Nagpur: In a bid to promote the bamboo industry, the Union ministry of rural development has constituted an advisory group to accelerate the growth of the sector.
The committee is represented by leading stakeholders from the bamboo industry, entrepreneurs, researchers, educationists, not-for-profit representatives, farmers, technologists, scientists, and policymakers. Experts in the field have welcomed the move.
“The Centre has taken another landmark step to harness the potential of the bamboo popularly known as green gold,” said Sanjeev Karpe, managing director of Konkan Bamboo & Cane Development Center. Karpe has been nominated to the advisory group.
The mandate of the committee is to advise on the bamboo plantation, technologies for value addition to bamboo, skill development in bamboo-based processing and market linkages.
Though late in the game compared to China and southeast Asia countries, the Indian government has consistently taken steps to promote the bamboo industry in the country. In 2017, the government freed bamboo from the exploitative provisions of the colonial Indian Forest Act, of 1927 to ensure that local tribals and farmers can reap the benefits of this green gold.
“Bamboo is the fastest growing plant on the planet, is drought resistant, can be grown on wastelands and on farm bunds, requires input costs only in the first year, but gives perennial income from the third year onwards,” Karpe said.

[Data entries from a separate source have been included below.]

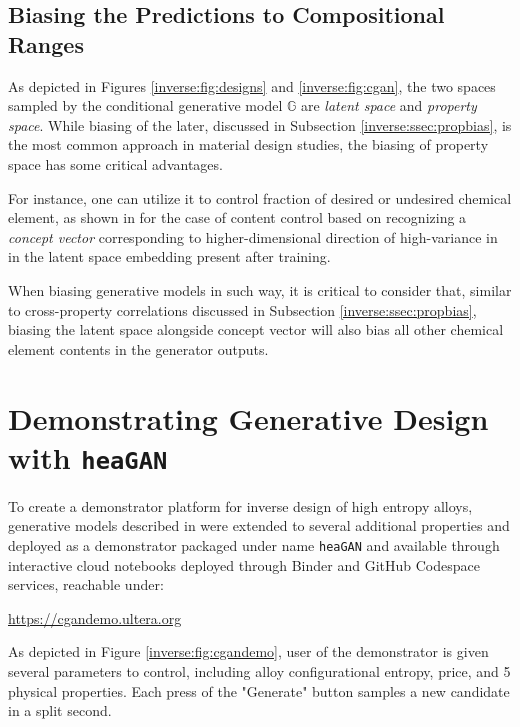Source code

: \subsection{Biasing the Predictions to Compositional Ranges} \label{inverse:ssec:compbias}

As depicted in Figures \ref{inverse:fig:designs} and \ref{inverse:fig:cgan}, the two spaces sampled by the conditional generative model $\mathbb{G}$ are \emph{latent space} and \emph{property space}. While biasing of the later, discussed in Subsection \ref{inverse:ssec:propbias}, is the most common approach in material design studies, the biasing of property space has some critical advantages.

For instance, one can utilize it to control fraction of desired or undesired chemical element, as shown in \citet{Debnath2023ComparingAlloys} for the case of  content control based on recognizing a \emph{concept vector} corresponding to higher-dimensional direction of high-variance in  in the latent space embedding present after training. 

When biasing generative models in such way, it is critical to consider that, similar to cross-property correlations discussed in Subsection \ref{inverse:ssec:propbias}, biasing the latent space alongside  concept vector will also bias all other chemical element contents in the generator outputs.


\section{Demonstrating Generative Design with \texttt{heaGAN}} \label{inverse:sec:heagan}

To create a demonstrator platform for inverse design of high entropy alloys, generative models described in \citet{Debnath2023ComparingAlloys} were extended to several additional properties and deployed as a demonstrator packaged under name \texttt{heaGAN} and available through interactive cloud notebooks deployed through Binder and GitHub Codespace services, reachable under:

\hspace{36pt}\href{https://cgandemo.ultera.org}{https://cgandemo.ultera.org}

As depicted in Figure \ref{inverse:fig:cgandemo}, user of the demonstrator is given several parameters to control, including alloy configurational entropy, price, and 5 physical properties. Each press of the "Generate" button samples a new candidate in a split second.

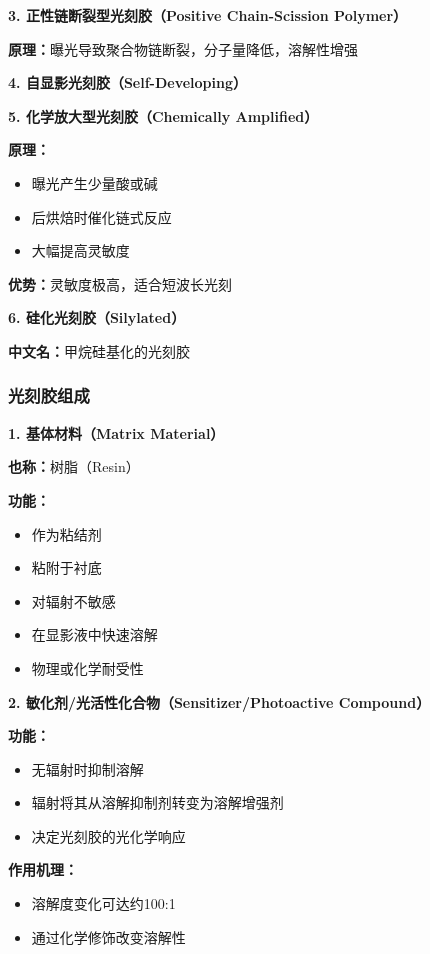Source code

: \documentclass[UTF8,12pt,a4paper]{ctexart}
\begin{document}
\textbf{3. 正性链断裂型光刻胶（Positive Chain-Scission Polymer）}

\textbf{原理：}曝光导致聚合物链断裂，分子量降低，溶解性增强

\textbf{4. 自显影光刻胶（Self-Developing）}

\textbf{5. 化学放大型光刻胶（Chemically Amplified）}

\textbf{原理：}
\begin{itemize}
    \item 曝光产生少量酸或碱
    \item 后烘焙时催化链式反应
    \item 大幅提高灵敏度
\end{itemize}

\textbf{优势：}灵敏度极高，适合短波长光刻

\textbf{6. 硅化光刻胶（Silylated）}

\textbf{中文名：}甲烷硅基化的光刻胶

\subsubsection{光刻胶组成}

\textbf{1. 基体材料（Matrix Material）}

\textbf{也称：}树脂（Resin）

\textbf{功能：}
\begin{itemize}
    \item 作为粘结剂
    \item 粘附于衬底
    \item 对辐射不敏感
    \item 在显影液中快速溶解
    \item 物理或化学耐受性
\end{itemize}

\textbf{2. 敏化剂/光活性化合物（Sensitizer/Photoactive Compound）}

\textbf{功能：}
\begin{itemize}
    \item 无辐射时抑制溶解
    \item 辐射将其从溶解抑制剂转变为溶解增强剂
    \item 决定光刻胶的光化学响应
\end{itemize}

\textbf{作用机理：}
\begin{itemize}
    \item 溶解度变化可达约100:1
    \item 通过化学修饰改变溶解性
\end{itemize}
\end{document}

Another member of the group Pasha Patel of Transform Rural India Foundation (TRIF), said that bamboo is no longer a poor man’s timber. “Earlier this month, Prime Minister Narendra Modi inaugurated the Kempe Gowda international airport which has used bamboo as the key raw material for building the terminal,” Patel said.

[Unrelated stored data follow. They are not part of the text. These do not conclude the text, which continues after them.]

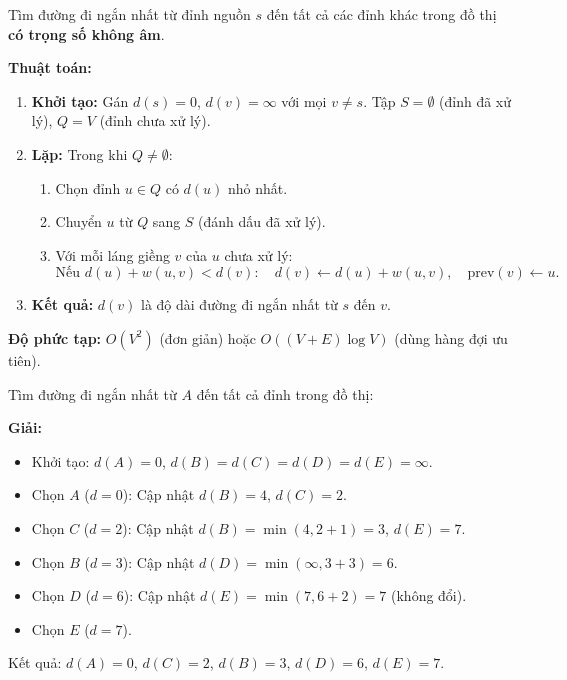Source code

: \documentclass[12pt,a4paper]{article}
\begin{document}
\begin{phuongphap}[title={Thuật toán Dijkstra}]
  Tìm đường đi ngắn nhất từ đỉnh nguồn $s$ đến tất cả các đỉnh khác trong đồ thị \textbf{có trọng số không âm}.

  \textbf{Thuật toán:}
  \begin{enumerate}
    \item \textbf{Khởi tạo:} Gán $d(s) = 0$, $d(v) = \infty$ với mọi $v \ne s$. Tập $S = \emptyset$ (đỉnh đã xử lý), $Q = V$ (đỉnh chưa xử lý).
    \item \textbf{Lặp:} Trong khi $Q \ne \emptyset$:
      \begin{enumerate}
        \item Chọn đỉnh $u \in Q$ có $d(u)$ nhỏ nhất.
        \item Chuyển $u$ từ $Q$ sang $S$ (đánh dấu đã xử lý).
        \item Với mỗi láng giềng $v$ của $u$ chưa xử lý:
          \[
            \text{Nếu } d(u) + w(u,v) < d(v): \quad d(v) \leftarrow d(u) + w(u,v),\quad \text{prev}(v) \leftarrow u.
          \]
      \end{enumerate}
    \item \textbf{Kết quả:} $d(v)$ là độ dài đường đi ngắn nhất từ $s$ đến $v$.
  \end{enumerate}

  \textbf{Độ phức tạp:} $O(V^2)$ (đơn giản) hoặc $O((V+E)\log V)$ (dùng hàng đợi ưu tiên).
\end{phuongphap}

\begin{vidu}
  Tìm đường đi ngắn nhất từ $A$ đến tất cả đỉnh trong đồ thị:

  \begin{center}
  \end{center}

  \medskip\textbf{Giải:}
  \begin{itemize}
    \item Khởi tạo: $d(A)=0$, $d(B)=d(C)=d(D)=d(E)=\infty$.
    \item Chọn $A$ ($d=0$): Cập nhật $d(B)=4$, $d(C)=2$.
    \item Chọn $C$ ($d=2$): Cập nhật $d(B)=\min(4,2+1)=3$, $d(E)=7$.
    \item Chọn $B$ ($d=3$): Cập nhật $d(D)=\min(\infty,3+3)=6$.
    \item Chọn $D$ ($d=6$): Cập nhật $d(E)=\min(7,6+2)=7$ (không đổi).
    \item Chọn $E$ ($d=7$).
  \end{itemize}
  Kết quả: $d(A)=0$, $d(C)=2$, $d(B)=3$, $d(D)=6$, $d(E)=7$.
\end{vidu}
\end{document}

“Bamboo has been used not only to manufacture construction components but also interior accessories. This will definitely inspire the Indian industry to invest in bamboo-based product manufacturing,” Pasha added.
Karpe says a Thane-based bamboo firm has successfully completed the designing, manufacturing, and installation of ceiling panels covering 40,000 sqft at a luxury resort used by players of the FIFA Football World Cup. The firm has also been recognized globally for its work on other projects like the bamboo pod fine dining restaurant constructed at the Waldorf Astoria resort in the Maldives.
Mutha Industries, based out of Agartala in Tripura, is currently installing bamboo flooring in the new Parliament building for the Central Vista project in Delhi, covering 9 lakh sqft.
“A single bamboo plant can release up to 320 kg of oxygen per annum and absorbs 30% more CO2 from the atmosphere than other trees. While only 60 hectares of bamboo plantation which will regrow, would need to be harvested to build 1,000 houses of bamboo, building the same amount with timber would require 500 hectares of forest cover,” Karpe said.